== What this task involves ==
With the pictures removed, set down all of the entries below exactly.

Saved entries:
-- Opening Marker --
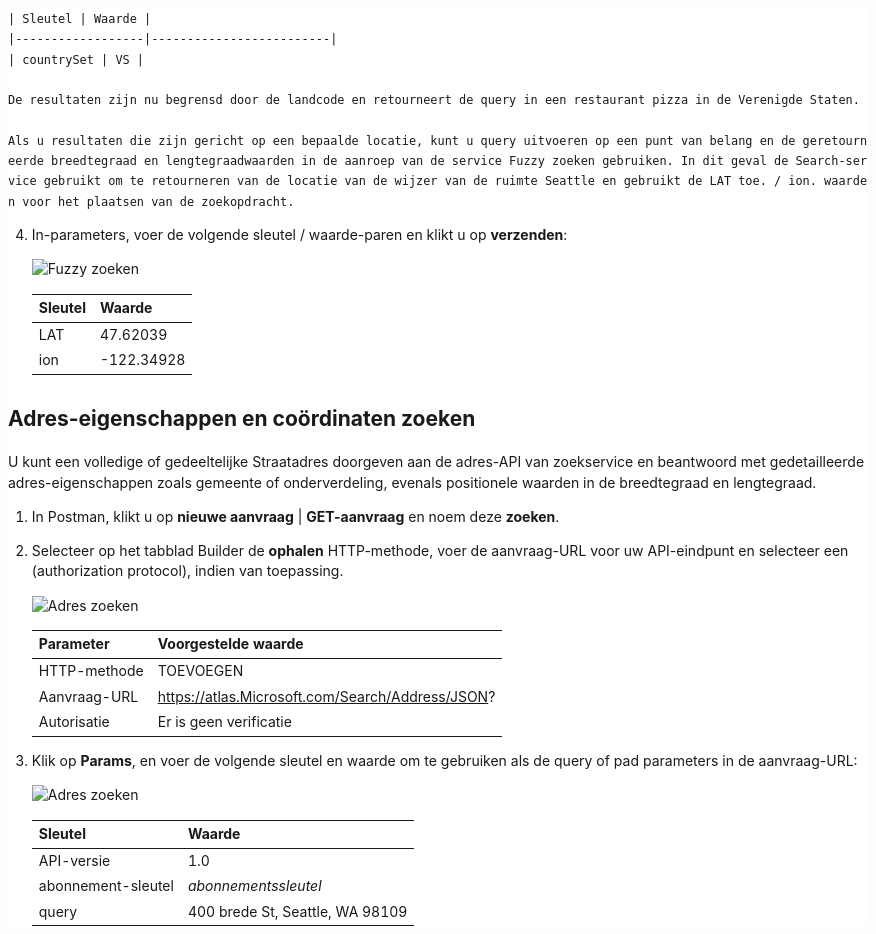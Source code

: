     | Sleutel | Waarde |
    |------------------|-------------------------|
    | countrySet | VS |
    
    De resultaten zijn nu begrensd door de landcode en retourneert de query in een restaurant pizza in de Verenigde Staten.
    
    Als u resultaten die zijn gericht op een bepaalde locatie, kunt u query uitvoeren op een punt van belang en de geretourneerde breedtegraad en lengtegraadwaarden in de aanroep van de service Fuzzy zoeken gebruiken. In dit geval de Search-service gebruikt om te retourneren van de locatie van de wijzer van de ruimte Seattle en gebruikt de LAT toe. / ion. waarden voor het plaatsen van de zoekopdracht.
    
4. In-parameters, voer de volgende sleutel / waarde-paren en klikt u op **verzenden**:

    ![Fuzzy zoeken ](./media/how-to-search-for-address/fuzzy_search_latlon.png)
    
    | Sleutel | Waarde |
    |-----|------------|
    | LAT | 47.62039 |
    | ion | -122.34928 |

## <a name="search-for-address-properties-and-coordinates"></a>Adres-eigenschappen en coördinaten zoeken 

U kunt een volledige of gedeeltelijke Straatadres doorgeven aan de adres-API van zoekservice en beantwoord met gedetailleerde adres-eigenschappen zoals gemeente of onderverdeling, evenals positionele waarden in de breedtegraad en lengtegraad.

1. In Postman, klikt u op **nieuwe aanvraag** | **GET-aanvraag** en noem deze **zoeken**.
2. Selecteer op het tabblad Builder de **ophalen** HTTP-methode, voer de aanvraag-URL voor uw API-eindpunt en selecteer een (authorization protocol), indien van toepassing.

    ![Adres zoeken ](./media/how-to-search-for-address/address_search_url.png)
    
    | Parameter | Voorgestelde waarde |
    |---------------|------------------------------------------------|
    | HTTP-methode | TOEVOEGEN |
    | Aanvraag-URL | https://atlas.Microsoft.com/Search/Address/JSON? |
    | Autorisatie | Er is geen verificatie |

2. Klik op **Params**, en voer de volgende sleutel en waarde om te gebruiken als de query of pad parameters in de aanvraag-URL:
    
    ![Adres zoeken ](./media/how-to-search-for-address/address_search_params.png)
    
    | Sleutel | Waarde |
    |------------------|-------------------------|
    | API-versie | 1.0 |
    | abonnement-sleutel | *abonnementssleutel* |
    | query | 400 brede St, Seattle, WA 98109 |
    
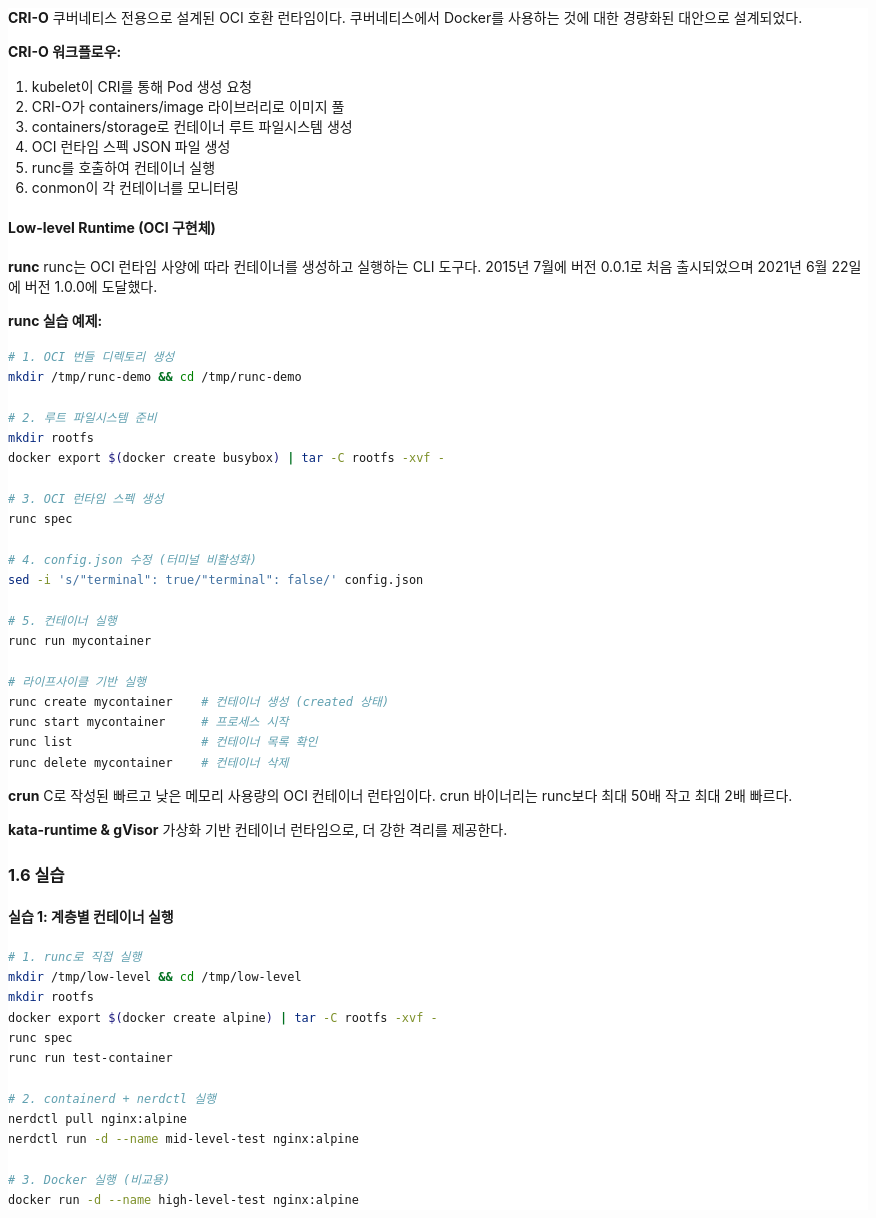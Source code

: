 **CRI-O**
쿠버네티스 전용으로 설계된 OCI 호환 런타임이다. 쿠버네티스에서 Docker를 사용하는 것에 대한 경량화된 대안으로 설계되었다.

**CRI-O 워크플로우:**
1. kubelet이 CRI를 통해 Pod 생성 요청
2. CRI-O가 containers/image 라이브러리로 이미지 풀
3. containers/storage로 컨테이너 루트 파일시스템 생성
4. OCI 런타임 스펙 JSON 파일 생성
5. runc를 호출하여 컨테이너 실행
6. conmon이 각 컨테이너를 모니터링

#### Low-level Runtime (OCI 구현체)

**runc**
runc는 OCI 런타임 사양에 따라 컨테이너를 생성하고 실행하는 CLI 도구다. 2015년 7월에 버전 0.0.1로 처음 출시되었으며 2021년 6월 22일에 버전 1.0.0에 도달했다.

**runc 실습 예제:**
```bash
# 1. OCI 번들 디렉토리 생성
mkdir /tmp/runc-demo && cd /tmp/runc-demo

# 2. 루트 파일시스템 준비
mkdir rootfs
docker export $(docker create busybox) | tar -C rootfs -xvf -

# 3. OCI 런타임 스펙 생성
runc spec

# 4. config.json 수정 (터미널 비활성화)
sed -i 's/"terminal": true/"terminal": false/' config.json

# 5. 컨테이너 실행
runc run mycontainer

# 라이프사이클 기반 실행
runc create mycontainer    # 컨테이너 생성 (created 상태)
runc start mycontainer     # 프로세스 시작
runc list                  # 컨테이너 목록 확인
runc delete mycontainer    # 컨테이너 삭제
```

**crun**
C로 작성된 빠르고 낮은 메모리 사용량의 OCI 컨테이너 런타임이다. crun 바이너리는 runc보다 최대 50배 작고 최대 2배 빠르다.

**kata-runtime & gVisor**
가상화 기반 컨테이너 런타임으로, 더 강한 격리를 제공한다.

### 1.6 실습

#### 실습 1: 계층별 컨테이너 실행

```bash
# 1. runc로 직접 실행
mkdir /tmp/low-level && cd /tmp/low-level
mkdir rootfs
docker export $(docker create alpine) | tar -C rootfs -xvf -
runc spec
runc run test-container

# 2. containerd + nerdctl 실행
nerdctl pull nginx:alpine
nerdctl run -d --name mid-level-test nginx:alpine

# 3. Docker 실행 (비교용)
docker run -d --name high-level-test nginx:alpine
```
-- Closing Marker --
== Result for this task ==
Source code

:     | Sleutel | Waarde |
    |------------------|-------------------------|
    | countrySet | VS |
    
    De resultaten zijn nu begrensd door de landcode en retourneert de query in een restaurant pizza in de Verenigde Staten.
    
    Als u resultaten die zijn gericht op een bepaalde locatie, kunt u query uitvoeren op een punt van belang en de geretourneerde breedtegraad en lengtegraadwaarden in de aanroep van de service Fuzzy zoeken gebruiken. In dit geval de Search-service gebruikt om te retourneren van de locatie van de wijzer van de ruimte Seattle en gebruikt de LAT toe. / ion. waarden voor het plaatsen van de zoekopdracht.
    
4. In-parameters, voer de volgende sleutel / waarde-paren en klikt u op **verzenden**:

    ![Fuzzy zoeken ](./media/how-to-search-for-address/fuzzy_search_latlon.png)
    
    | Sleutel | Waarde |
    |-----|------------|
    | LAT | 47.62039 |
    | ion | -122.34928 |

## <a name="search-for-address-properties-and-coordinates"></a>Adres-eigenschappen en coördinaten zoeken 

U kunt een volledige of gedeeltelijke Straatadres doorgeven aan de adres-API van zoekservice en beantwoord met gedetailleerde adres-eigenschappen zoals gemeente of onderverdeling, evenals positionele waarden in de breedtegraad en lengtegraad.

1. In Postman, klikt u op **nieuwe aanvraag** | **GET-aanvraag** en noem deze **zoeken**.
2. Selecteer op het tabblad Builder de **ophalen** HTTP-methode, voer de aanvraag-URL voor uw API-eindpunt en selecteer een (authorization protocol), indien van toepassing.

    ![Adres zoeken ](./media/how-to-search-for-address/address_search_url.png)
    
    | Parameter | Voorgestelde waarde |
    |---------------|------------------------------------------------|
    | HTTP-methode | TOEVOEGEN |
    | Aanvraag-URL | https://atlas.Microsoft.com/Search/Address/JSON? |
    | Autorisatie | Er is geen verificatie |

2. Klik op **Params**, en voer de volgende sleutel en waarde om te gebruiken als de query of pad parameters in de aanvraag-URL:
    
    ![Adres zoeken ](./media/how-to-search-for-address/address_search_params.png)
    
    | Sleutel | Waarde |
    |------------------|-------------------------|
    | API-versie | 1.0 |
    | abonnement-sleutel | *abonnementssleutel* |
    | query | 400 brede St, Seattle, WA 98109 |
    
Source code

: **CRI-O**
쿠버네티스 전용으로 설계된 OCI 호환 런타임이다. 쿠버네티스에서 Docker를 사용하는 것에 대한 경량화된 대안으로 설계되었다.

**CRI-O 워크플로우:**
1. kubelet이 CRI를 통해 Pod 생성 요청
2. CRI-O가 containers/image 라이브러리로 이미지 풀
3. containers/storage로 컨테이너 루트 파일시스템 생성
4. OCI 런타임 스펙 JSON 파일 생성
5. runc를 호출하여 컨테이너 실행
6. conmon이 각 컨테이너를 모니터링

#### Low-level Runtime (OCI 구현체)

**runc**
runc는 OCI 런타임 사양에 따라 컨테이너를 생성하고 실행하는 CLI 도구다. 2015년 7월에 버전 0.0.1로 처음 출시되었으며 2021년 6월 22일에 버전 1.0.0에 도달했다.

**runc 실습 예제:**
```bash
# 1. OCI 번들 디렉토리 생성
mkdir /tmp/runc-demo && cd /tmp/runc-demo

# 2. 루트 파일시스템 준비
mkdir rootfs
docker export $(docker create busybox) | tar -C rootfs -xvf -

# 3. OCI 런타임 스펙 생성
runc spec

# 4. config.json 수정 (터미널 비활성화)
sed -i 's/"terminal": true/"terminal": false/' config.json

# 5. 컨테이너 실행
runc run mycontainer

# 라이프사이클 기반 실행
runc create mycontainer    # 컨테이너 생성 (created 상태)
runc start mycontainer     # 프로세스 시작
runc list                  # 컨테이너 목록 확인
runc delete mycontainer    # 컨테이너 삭제
```

**crun**
C로 작성된 빠르고 낮은 메모리 사용량의 OCI 컨테이너 런타임이다. crun 바이너리는 runc보다 최대 50배 작고 최대 2배 빠르다.

**kata-runtime & gVisor**
가상화 기반 컨테이너 런타임으로, 더 강한 격리를 제공한다.

### 1.6 실습

#### 실습 1: 계층별 컨테이너 실행

```bash
# 1. runc로 직접 실행
mkdir /tmp/low-level && cd /tmp/low-level
mkdir rootfs
docker export $(docker create alpine) | tar -C rootfs -xvf -
runc spec
runc run test-container

# 2. containerd + nerdctl 실행
nerdctl pull nginx:alpine
nerdctl run -d --name mid-level-test nginx:alpine

# 3. Docker 실행 (비교용)
docker run -d --name high-level-test nginx:alpine
```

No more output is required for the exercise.